The comments came after Brown attended an airline industry conference in Orlando that included a session on the next economic downturn.
Panelists, who did not include Brown but did feature Tampa International Airport finance vice president Damian Brooke, were leery about the economy and also still stung by the last recession.
Tampa International, for instance, has spent the last few years "completely reconfiguring how we look at capital budgets," Brooke said.
Brown said Orlando International Airport, because it is such an international port and because recessions tend to occur globally, is looking at conditions both here and abroad. This is especially true in Latin America, given a prolonged recession and political instability in Brazil.
"We're watching the airlines that carry most of that traffic," he said. "We do see some retrenching."
Orlando International is also taking a very cautious approach to the building of its south terminal, a more than $200 million project that will add 16 to 24 gates, a train docking station and an automated system for taking passengers to terminals.
If a "worst case scenario" downturn occurs, "the program stops in terms of expansion," Brown said.
And if this happens, thousands in the construction industry suffer, as do staffers like those who clean the airport and give people directions because there are fewer travelers, so less workers are necessary.
In regard to the south terminal, the airport is protected to a large degree because it is using as its construction method a variation of the construction-manager-at-risk approach.
"We will not proceed with the next part of the project if things are slowing down,'' Brown said.
In a construction-at-risk scenario the construction manager, while guaranteeing to deliver the project at a maximum price, generally has the right to keep working, and be paid.
Orlando International Airport is not being hard nosed, but pragmatic.
Last year it flew a record 38.8 million passengers. In 2008, during the depths of the recession, it carried 5.1 million less.
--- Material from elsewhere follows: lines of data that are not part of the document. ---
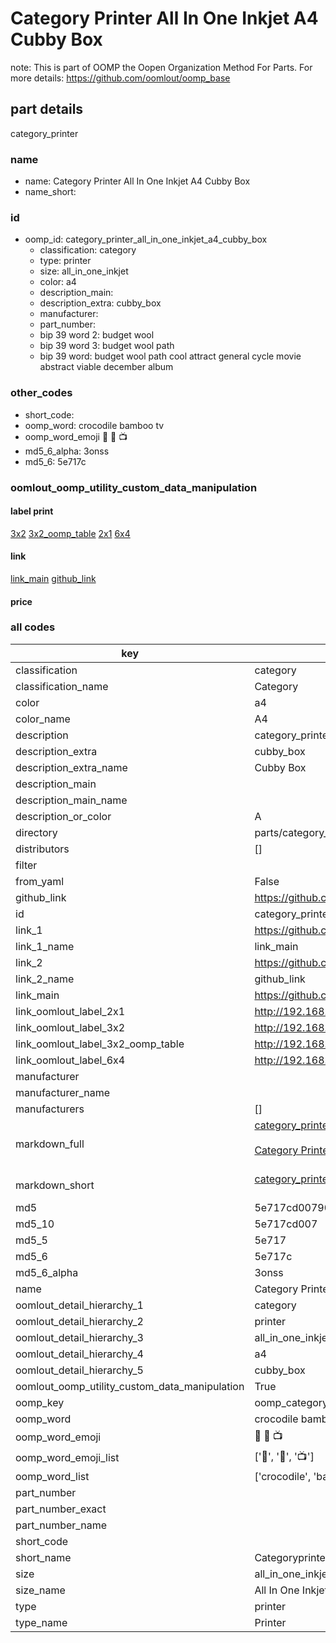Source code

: # Category Printer All In One Inkjet A4 Cubby Box  

note: This is part of OOMP the Oopen Organization Method For Parts. For more details: https://github.com/oomlout/oomp_base

##  part details



category_printer

### name
* name: Category Printer All In One Inkjet A4 Cubby Box
* name_short: 
### id
* oomp_id: category_printer_all_in_one_inkjet_a4_cubby_box
  * classification: category
  * type: printer
  * size: all_in_one_inkjet
  * color: a4
  * description_main: 
  * description_extra: cubby_box
  * manufacturer: 
  * part_number: 
  * bip 39 word 2: budget wool
  * bip 39 word 3: budget wool path
  * bip 39 word: budget wool path cool attract general cycle movie abstract viable december album

### other_codes
* short_code: 
* oomp_word: crocodile bamboo tv
* oomp_word_emoji :crocodile: :bamboo: :tv:
* md5_6_alpha: 3onss
* md5_6: 5e717c






### oomlout_oomp_utility_custom_data_manipulation
#### label print
[3x2](http://192.168.1.245:1112/?label=oomp%203onss)
[3x2_oomp_table](http://192.168.1.107:1112/?label=oomp%203onss)
[2x1](http://192.168.1.242:1112/?label=oomp%203onss)
[6x4](http://192.168.1.55:1112/?label=oomp%203onss)    

#### link

[link_main](https://github.com/oomlout/oomlout_oomp_current_version_messy/tree/main/parts/category_printer_all_in_one_inkjet_a4_cubby_box) [github_link](https://github.com/oomlout/oomlout_oomp_part_src/tree/main/parts/category_printer_all_in_one_inkjet_a4_cubby_box)                             

#### price







### all codes 
| key | value |  
| --- | --- |  
| classification | category |  
| classification_name | Category |  
| color | a4 |  
| color_name | A4 |  
| description | category_printer |  
| description_extra | cubby_box |  
| description_extra_name | Cubby Box |  
| description_main |  |  
| description_main_name |  |  
| description_or_color | A  |  
| directory | parts/category_printer_all_in_one_inkjet_a4_cubby_box |  
| distributors | [] |  
| filter |  |  
| from_yaml | False |  
| github_link | https://github.com/oomlout/oomlout_oomp_part_src/tree/main/parts/category_printer_all_in_one_inkjet_a4_cubby_box |  
| id | category_printer_all_in_one_inkjet_a4_cubby_box |  
| link_1 | https://github.com/oomlout/oomlout_oomp_current_version_messy/tree/main/parts/category_printer_all_in_one_inkjet_a4_cubby_box |  
| link_1_name | link_main |  
| link_2 | https://github.com/oomlout/oomlout_oomp_part_src/tree/main/parts/category_printer_all_in_one_inkjet_a4_cubby_box |  
| link_2_name | github_link |  
| link_main | https://github.com/oomlout/oomlout_oomp_current_version_messy/tree/main/parts/category_printer_all_in_one_inkjet_a4_cubby_box |  
| link_oomlout_label_2x1 | http://192.168.1.242:1112/?label=oomp%203onss |  
| link_oomlout_label_3x2 | http://192.168.1.245:1112/?label=oomp%203onss |  
| link_oomlout_label_3x2_oomp_table | http://192.168.1.107:1112/?label=oomp%203onss |  
| link_oomlout_label_6x4 | http://192.168.1.55:1112/?label=oomp%203onss |  
| manufacturer |  |  
| manufacturer_name |  |  
| manufacturers | [] |  
| markdown_full | [category_printer_all_in_one_inkjet_a4_cubby_box](https://github.com/oomlout/oomlout_oomp_current_version_messy/tree/main/parts/category_printer_all_in_one_inkjet_a4_cubby_box)<br>[](https://github.com/oomlout/oomlout_oomp_current_version_messy/tree/main/parts/category_printer_all_in_one_inkjet_a4_cubby_box)<br>[Category Printer All In One Inkjet A4 Cubby Box](https://github.com/oomlout/oomlout_oomp_current_version_messy/tree/main/parts/category_printer_all_in_one_inkjet_a4_cubby_box)<br><br> |  
| markdown_short | [category_printer_all_in_one_inkjet_a4_cubby_box](https://github.com/oomlout/oomlout_oomp_current_version_messy/tree/main/parts/category_printer_all_in_one_inkjet_a4_cubby_box)<br><br> |  
| md5 | 5e717cd00790e6d9830762fd41ff50ec |  
| md5_10 | 5e717cd007 |  
| md5_5 | 5e717 |  
| md5_6 | 5e717c |  
| md5_6_alpha | 3onss |  
| name | Category Printer All In One Inkjet A4 Cubby Box |  
| oomlout_detail_hierarchy_1 | category |  
| oomlout_detail_hierarchy_2 | printer |  
| oomlout_detail_hierarchy_3 | all_in_one_inkjet |  
| oomlout_detail_hierarchy_4 | a4 |  
| oomlout_detail_hierarchy_5 | cubby_box |  
| oomlout_oomp_utility_custom_data_manipulation | True |  
| oomp_key | oomp_category_printer_all_in_one_inkjet_a4_cubby_box |  
| oomp_word | crocodile bamboo tv |  
| oomp_word_emoji | :crocodile: :bamboo: :tv: |  
| oomp_word_emoji_list | [':crocodile:', ':bamboo:', ':tv:'] |  
| oomp_word_list | ['crocodile', 'bamboo', 'tv'] |  
| part_number |  |  
| part_number_exact |  |  
| part_number_name |  |  
| short_code |  |  
| short_name | Categoryprinter |  
| size | all_in_one_inkjet |  
| size_name | All In One Inkjet |  
| type | printer |  
| type_name | Printer |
That is considerably less commerce and business for Orlando, where construction is a significant part of the economic fabric. Consumer spending makes up the lion's share of gross domestic product, at 70 percent.
The rest is spent on things like building and capital projects, which account for billions of dollars and thousands of jobs. The corollary is that a down economy turns off the spigot of people who move here, and the spending they do.
"We're just now bottoming out," said John Schubert, senior director of finance at Tucson International Airport.
That may not hold Tucson in good stead, considering the current expansion has held up 82 months, while the average recovery lasts only 52.
"Is it time to worry?" asked panelist Sharon Sarmiento of Unison Consulting.